Article updated on 19/08/2019
Have you ever told yourself “I’m only broke right now, it’ll get better soon” and then been forced to admit, months later, that your money problems haven’t gone away? In this article, we’ll explain why excess debt isn’t just a “rough patch.”


Being in debt isn’t a temporary situation… Unless you take action
  • No one ends up in serious debt overnight. It’s what happens when you live a little beyond your means for several years, until it finally catches up with you and makes your life difficult.
  • Debts don’t take care of themselves. If you don’t get on top of them, they’re only going to build up.
  • To get out of a debt spiral, you need to know the difference between good and bad debt, understand your budget and ask for help.


Different types of debt

Almost everyone has debt. You have a mortgage? That’s debt. Car loan? Also debt. But debts aren’t all bad. In fact, there are “good” debts and “bad” debts. There’s also a situation called “overindebtedness” that can happen whether you have “good” or “bad” debt.

What is “good debt”?

If you own a house, you probably have a mortgage. After all, you can’t expect to pay for a house in cash. This is an example of what we call “good” debt.

Why is it “good” debt? A few different reasons. First of all, when you take out a mortgage, your quality of life is immediately improved by having a family home. You don’t have to save up the full cost of a house, which takes about 25 years.

Secondly, having a mortgage helps improve your standing with financial institutions. Lastly, because mortgage loans have low interest rates (around 3.5%) and terms that are shorter than the lifespan of the asset you’re financing (often 20 to 30 years). In other words, you’ll still be using your home long after the mortgage is paid off.

What about “bad debt”?

“Bad” debts are purchases and loans that are subject to very high interest rates and that you have trouble paying on time. For example, financing a vacation with your credit card at a rate of 19% is bad debt. You might still be paying it off months (or years) after you get back! Leasing or buying a car that’s beyond your means and ending up with payments you can’t make is another form of bad debt.

What is overindebtedness?

So you can have “good” debt and “bad” debt. But bad or good, there’s always a risk of having too much. In other words, being “overindebted.”

Overindebtedness happens when a person is no longer able to make their payments on time. Late fees pile up. And the amounts you owe only grow as they accumulate interest.

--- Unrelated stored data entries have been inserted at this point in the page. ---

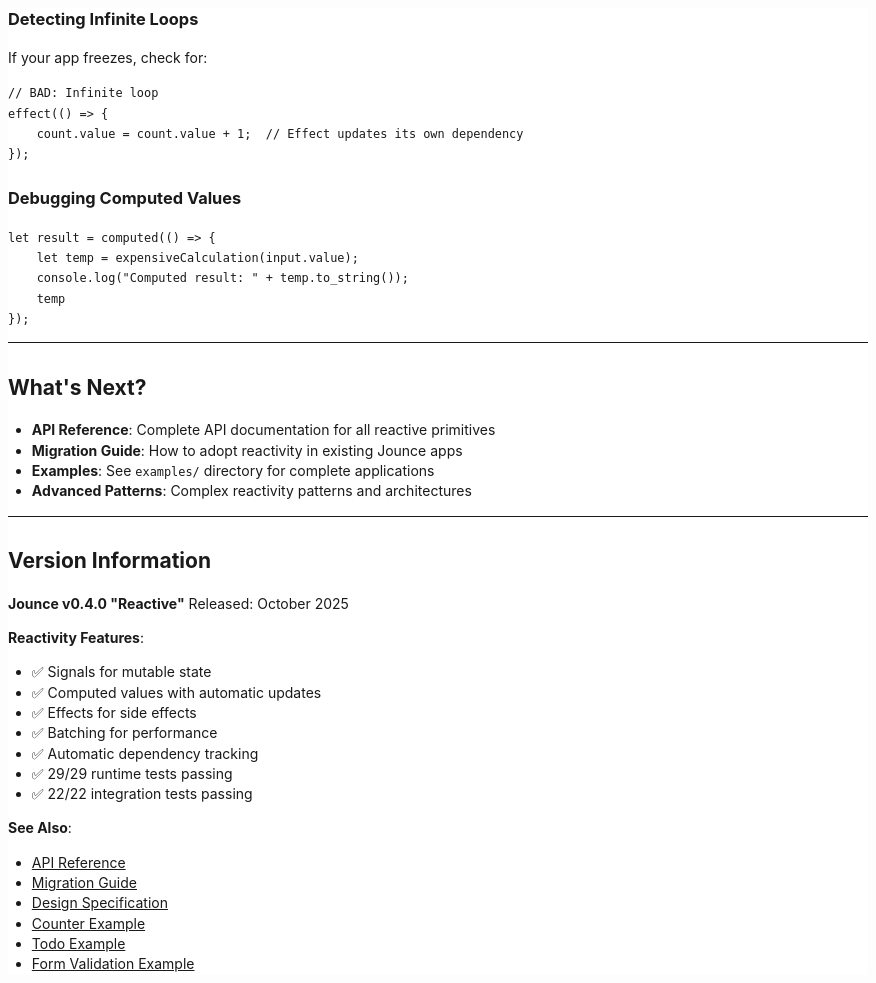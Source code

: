 ### Detecting Infinite Loops

If your app freezes, check for:

```jounce
// BAD: Infinite loop
effect(() => {
    count.value = count.value + 1;  // Effect updates its own dependency
});
```

### Debugging Computed Values

```jounce
let result = computed(() => {
    let temp = expensiveCalculation(input.value);
    console.log("Computed result: " + temp.to_string());
    temp
});
```

---

## What's Next?

- **API Reference**: Complete API documentation for all reactive primitives
- **Migration Guide**: How to adopt reactivity in existing Jounce apps
- **Examples**: See `examples/` directory for complete applications
- **Advanced Patterns**: Complex reactivity patterns and architectures

---

## Version Information

**Jounce v0.4.0 "Reactive"**
Released: October 2025

**Reactivity Features**:
- ✅ Signals for mutable state
- ✅ Computed values with automatic updates
- ✅ Effects for side effects
- ✅ Batching for performance
- ✅ Automatic dependency tracking
- ✅ 29/29 runtime tests passing
- ✅ 22/22 integration tests passing

**See Also**:
- [API Reference](../api/REACTIVITY_API.md)
- [Migration Guide](REACTIVITY_MIGRATION.md)
- [Design Specification](../design/REACTIVITY_SYSTEM.md)
- [Counter Example](../../examples/counter-app/)
- [Todo Example](../../examples/todo-app-reactive/)
- [Form Validation Example](../../examples/form-validation/)
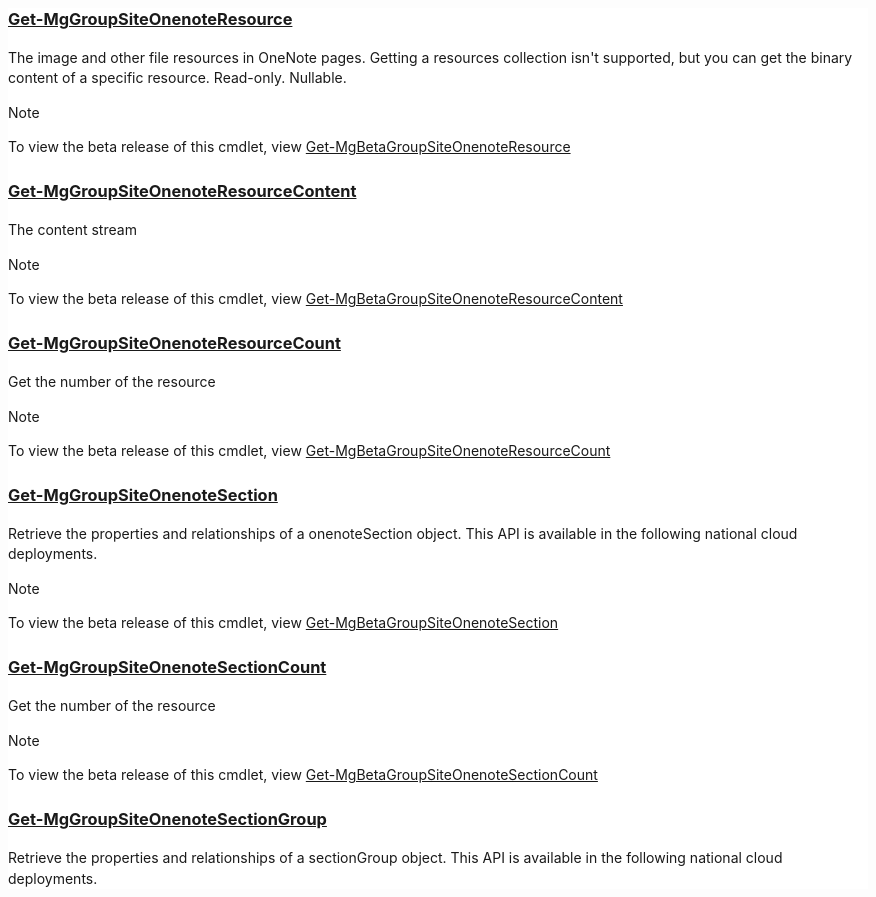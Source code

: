 ### [Get-MgGroupSiteOnenoteResource](Get-MgGroupSiteOnenoteResource.md)
The image and other file resources in OneNote pages.
Getting a resources collection isn't supported, but you can get the binary content of a specific resource.
Read-only.
Nullable.

> [!NOTE]
> To view the beta release of this cmdlet, view [Get-MgBetaGroupSiteOnenoteResource](/powershell/module/Microsoft.Graph.Beta.Sites/Get-MgBetaGroupSiteOnenoteResource?view=graph-powershell-beta)

### [Get-MgGroupSiteOnenoteResourceContent](Get-MgGroupSiteOnenoteResourceContent.md)
The content stream

> [!NOTE]
> To view the beta release of this cmdlet, view [Get-MgBetaGroupSiteOnenoteResourceContent](/powershell/module/Microsoft.Graph.Beta.Sites/Get-MgBetaGroupSiteOnenoteResourceContent?view=graph-powershell-beta)

### [Get-MgGroupSiteOnenoteResourceCount](Get-MgGroupSiteOnenoteResourceCount.md)
Get the number of the resource

> [!NOTE]
> To view the beta release of this cmdlet, view [Get-MgBetaGroupSiteOnenoteResourceCount](/powershell/module/Microsoft.Graph.Beta.Sites/Get-MgBetaGroupSiteOnenoteResourceCount?view=graph-powershell-beta)

### [Get-MgGroupSiteOnenoteSection](Get-MgGroupSiteOnenoteSection.md)
Retrieve the properties and relationships of a onenoteSection object.
This API is available in the following national cloud deployments.

> [!NOTE]
> To view the beta release of this cmdlet, view [Get-MgBetaGroupSiteOnenoteSection](/powershell/module/Microsoft.Graph.Beta.Sites/Get-MgBetaGroupSiteOnenoteSection?view=graph-powershell-beta)

### [Get-MgGroupSiteOnenoteSectionCount](Get-MgGroupSiteOnenoteSectionCount.md)
Get the number of the resource

> [!NOTE]
> To view the beta release of this cmdlet, view [Get-MgBetaGroupSiteOnenoteSectionCount](/powershell/module/Microsoft.Graph.Beta.Sites/Get-MgBetaGroupSiteOnenoteSectionCount?view=graph-powershell-beta)

### [Get-MgGroupSiteOnenoteSectionGroup](Get-MgGroupSiteOnenoteSectionGroup.md)
Retrieve the properties and relationships of a sectionGroup object.
This API is available in the following national cloud deployments.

When this happens, most people will say, “No big deal! I’m just going through a rough patch.” But money doesn’t just appear out of nowhere! And debts are never going to disappear on their own.

Once a person becomes overindebted, they fall into a pattern that looks like a spiral: a debt spiral.

How do people end up in a debt spiral? There are many different reasons. It could be a personal emergency or poor spending habits. No matter the cause, however, the stages in a debt spiral are largely the same.

The debt spiral explained

Infographic illustrating the stages in a debt spiral

Take the quiz: Have you fallen into a debt spiral without realizing?

  1. Do you often borrow money to make ends meet?
  2. Are you unable to pay your rent on the first of the month?
  3. Do you use credit cards out of necessity rather than convenience?
  4. Do you get harassed by creditors?
  5. Do your cheques ever bounce?
  6. Do you cut back on groceries or other essential purchases to pay your debts?
  7. Do you only ever make the minimum monthly payment on your credit card?
  8. Do you ever use a credit card to pay down another credit card?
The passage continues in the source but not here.